Material for this task:
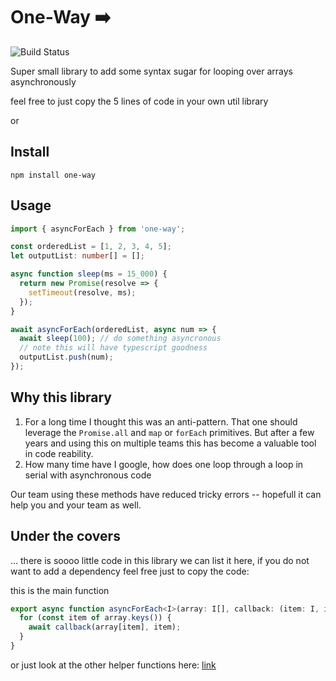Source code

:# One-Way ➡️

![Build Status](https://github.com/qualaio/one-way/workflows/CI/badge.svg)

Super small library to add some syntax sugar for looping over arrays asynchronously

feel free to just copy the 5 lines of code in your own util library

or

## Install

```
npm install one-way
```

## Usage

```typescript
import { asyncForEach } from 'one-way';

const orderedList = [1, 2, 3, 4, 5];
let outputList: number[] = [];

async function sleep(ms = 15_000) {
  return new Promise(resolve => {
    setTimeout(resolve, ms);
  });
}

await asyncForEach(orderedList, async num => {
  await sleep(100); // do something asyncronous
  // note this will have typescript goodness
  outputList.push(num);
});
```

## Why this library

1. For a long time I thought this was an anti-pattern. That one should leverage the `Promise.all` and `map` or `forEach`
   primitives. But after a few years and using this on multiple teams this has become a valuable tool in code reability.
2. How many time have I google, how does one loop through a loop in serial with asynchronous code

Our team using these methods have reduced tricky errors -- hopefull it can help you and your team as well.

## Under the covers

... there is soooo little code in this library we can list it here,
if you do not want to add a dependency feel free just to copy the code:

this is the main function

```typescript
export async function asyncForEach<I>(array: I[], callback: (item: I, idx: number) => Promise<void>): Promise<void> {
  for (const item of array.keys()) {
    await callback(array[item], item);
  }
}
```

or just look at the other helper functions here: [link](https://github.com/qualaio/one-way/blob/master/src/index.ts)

Description of the task: Give back the material word for word, leaving out its pictures.

Task solution:
Source code

:# One-Way ➡️

![Build Status](https://github.com/qualaio/one-way/workflows/CI/badge.svg)

Super small library to add some syntax sugar for looping over arrays asynchronously

feel free to just copy the 5 lines of code in your own util library

or

## Install

```
npm install one-way
```

## Usage

```typescript
import { asyncForEach } from 'one-way';

const orderedList = [1, 2, 3, 4, 5];
let outputList: number[] = [];

async function sleep(ms = 15_000) {
  return new Promise(resolve => {
    setTimeout(resolve, ms);
  });
}

await asyncForEach(orderedList, async num => {
  await sleep(100); // do something asyncronous
  // note this will have typescript goodness
  outputList.push(num);
});
```

## Why this library

1. For a long time I thought this was an anti-pattern. That one should leverage the `Promise.all` and `map` or `forEach`
   primitives. But after a few years and using this on multiple teams this has become a valuable tool in code reability.
2. How many time have I google, how does one loop through a loop in serial with asynchronous code

Our team using these methods have reduced tricky errors -- hopefull it can help you and your team as well.

## Under the covers

... there is soooo little code in this library we can list it here,
if you do not want to add a dependency feel free just to copy the code:

this is the main function

```typescript
export async function asyncForEach<I>(array: I[], callback: (item: I, idx: number) => Promise<void>): Promise<void> {
  for (const item of array.keys()) {
    await callback(array[item], item);
  }
}
```

or just look at the other helper functions here: [link](https://github.com/qualaio/one-way/blob/master/src/index.ts)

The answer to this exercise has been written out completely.